* What to produce
Filter out every line below that lacks "with", and copy the rest.

* Stored data
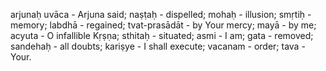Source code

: arjunaḥ uvāca - Arjuna said; naṣṭaḥ - dispelled; mohaḥ - illusion; smṛtiḥ - memory; labdhā - regained; tvat-prasādāt - by Your mercy; mayā - by me; acyuta - O infallible Kṛṣṇa; sthitaḥ - situated; asmi - I am; gata - removed; sandehaḥ - all doubts; kariṣye - I shall execute; vacanam - order; tava - Your.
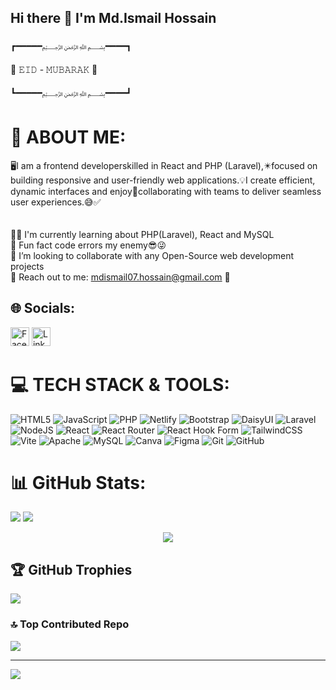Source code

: ## Hi there 👋 I'm Md.Ismail Hossain
┏━━━━━﷽━━━━┓


🕋 𝙴𝙸𝙳 - 𝙼𝚄𝙱𝙰𝚁𝙰𝙺 🕋


┗━━━━━﷽━━━━┛
# 💫 ABOUT ME:
🖥️I am a frontend developerskilled in React and PHP (Laravel),✴️focused on building responsive and user-friendly web applications.💡I create efficient, dynamic interfaces and enjoy🤩collaborating with teams to deliver seamless user experiences.😅✅<br><br> 
<br>🧑‍💻 I'm currently learning about PHP(Laravel), React and MySQL<br>🤪 Fun fact code errors my enemy😎😜<br>👀 I’m looking to collaborate with any Open-Source web development projects<br>🤝 Reach out to me: mdismail07.hossain@gmail.com 📧


## 🌐 Socials:
[<img src="https://upload.wikimedia.org/wikipedia/commons/5/51/Facebook_f_logo_%282019%29.svg" alt="Facebook" width="30" />](https://www.facebook.com/?ref=homescreenpwa)
[<img src="https://content.linkedin.com/content/dam/me/brand/en-us/brand-home/logos/In-Blue-Logo.png.original.png" alt="LinkedIn" width="30" />](https://www.linkedin.com/in/md-ismail07)

# 💻 TECH STACK & TOOLS:
![HTML5](https://img.shields.io/badge/html5-%23E34F26.svg?style=for-the-badge&logo=html5&logoColor=white) ![JavaScript](https://img.shields.io/badge/javascript-%23323330.svg?style=for-the-badge&logo=javascript&logoColor=%23F7DF1E) ![PHP](https://img.shields.io/badge/php-%23777BB4.svg?style=for-the-badge&logo=php&logoColor=white) ![Netlify](https://img.shields.io/badge/netlify-%23000000.svg?style=for-the-badge&logo=netlify&logoColor=#00C7B7) ![Bootstrap](https://img.shields.io/badge/bootstrap-%238511FA.svg?style=for-the-badge&logo=bootstrap&logoColor=white) ![DaisyUI](https://img.shields.io/badge/daisyui-5A0EF8?style=for-the-badge&logo=daisyui&logoColor=white) ![Laravel](https://img.shields.io/badge/laravel-%23FF2D20.svg?style=for-the-badge&logo=laravel&logoColor=white) ![NodeJS](https://img.shields.io/badge/node.js-6DA55F?style=for-the-badge&logo=node.js&logoColor=white) ![React](https://img.shields.io/badge/react-%2320232a.svg?style=for-the-badge&logo=react&logoColor=%2361DAFB) ![React Router](https://img.shields.io/badge/React_Router-CA4245?style=for-the-badge&logo=react-router&logoColor=white) ![React Hook Form](https://img.shields.io/badge/React%20Hook%20Form-%23EC5990.svg?style=for-the-badge&logo=reacthookform&logoColor=white) ![TailwindCSS](https://img.shields.io/badge/tailwindcss-%2338B2AC.svg?style=for-the-badge&logo=tailwind-css&logoColor=white) ![Vite](https://img.shields.io/badge/vite-%23646CFF.svg?style=for-the-badge&logo=vite&logoColor=white) ![Apache](https://img.shields.io/badge/apache-%23D42029.svg?style=for-the-badge&logo=apache&logoColor=white) ![MySQL](https://img.shields.io/badge/mysql-4479A1.svg?style=for-the-badge&logo=mysql&logoColor=white) ![Canva](https://img.shields.io/badge/Canva-%2300C4CC.svg?style=for-the-badge&logo=Canva&logoColor=white) ![Figma](https://img.shields.io/badge/figma-%23F24E1E.svg?style=for-the-badge&logo=figma&logoColor=white) ![Git](https://img.shields.io/badge/git-%23F05033.svg?style=for-the-badge&logo=git&logoColor=white) ![GitHub](https://img.shields.io/badge/github-%23121011.svg?style=for-the-badge&logo=github&logoColor=white)
# 📊 GitHub Stats:
![](https://github-readme-stats.vercel.app/api?username=mdismail07hossain&theme=midnight-purple&hide_border=false&include_all_commits=false&count_private=false)
![](https://github-readme-stats.vercel.app/api/top-langs/?username=mdismail07hossain&theme=midnight-purple&hide_border=false&include_all_commits=false&count_private=false&layout=compact)<br/>

<p align="center">
  <img src="https://github-readme-streak-stats.herokuapp.com/?user=mdismail07hossain&theme=midnight-purple&hide_border=false"/>
</p>

## 🏆 GitHub Trophies
![](https://github-profile-trophy.vercel.app/?username=mdismail07hossain&theme=radical&no-frame=false&no-bg=true&margin-w=4)

### 🔝 Top Contributed Repo
![](https://github-contributor-stats.vercel.app/api?username=mdismail07hossain&limit=5&theme=dark&combine_all_yearly_contributions=true)

---
[![](https://visitcount.itsvg.in/api?id=mdismail07hossain&icon=7&color=0)](https://visitcount.itsvg.in)

<!-- Proudly created with GPRM ( https://gprm.itsvg.in ) -->

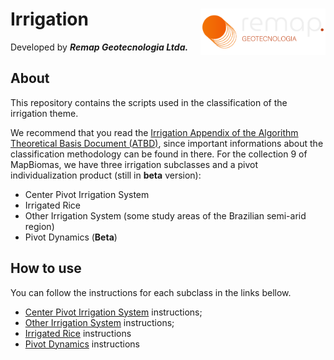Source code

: <div>
    <img src='./assets/logo.png' height='auto' width='200' align='right'>
    <h1>Irrigation</h1>
</div>

Developed by ***Remap Geotecnologia Ltda.***

## About

This repository contains the scripts used in the classification of the irrigation theme.

We recommend that you read the [Irrigation Appendix of the Algorithm Theoretical Basis Document (ATBD)](https://mapbiomas.org/download-dos-atbds), since important informations about the classification methodology can be found in there.  For the collection 9 of MapBiomas, we have three irrigation subclasses and a pivot individualization product (still in **beta** version):

 - Center Pivot Irrigation System
 - Irrigated Rice
 - Other Irrigation System (some study areas of the Brazilian semi-arid region)
 - Pivot Dynamics (**Beta**)

## How to use

You can follow the instructions for each subclass in the links bellow.

 - [Center Pivot Irrigation System](./center-pivot-irrigation-systems) instructions;
 - [Other Irrigation System](./other-irrigation-systems) instructions;
 - [Irrigated Rice](./irrigated-rice) instructions
 - [Pivot Dynamics](./pivot-dynamics) instructions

* Result
🖥️I am a frontend developerskilled in React and PHP (Laravel),✴️focused on building responsive and user-friendly web applications.💡I create efficient, dynamic interfaces and enjoy🤩collaborating with teams to deliver seamless user experiences.😅✅<br><br> 
<br>🧑‍💻 I'm currently learning about PHP(Laravel), React and MySQL<br>🤪 Fun fact code errors my enemy😎😜<br>👀 I’m looking to collaborate with any Open-Source web development projects<br>🤝 Reach out to me: mdismail07.hossain@gmail.com 📧
<!-- Proudly created with GPRM ( https://gprm.itsvg.in ) -->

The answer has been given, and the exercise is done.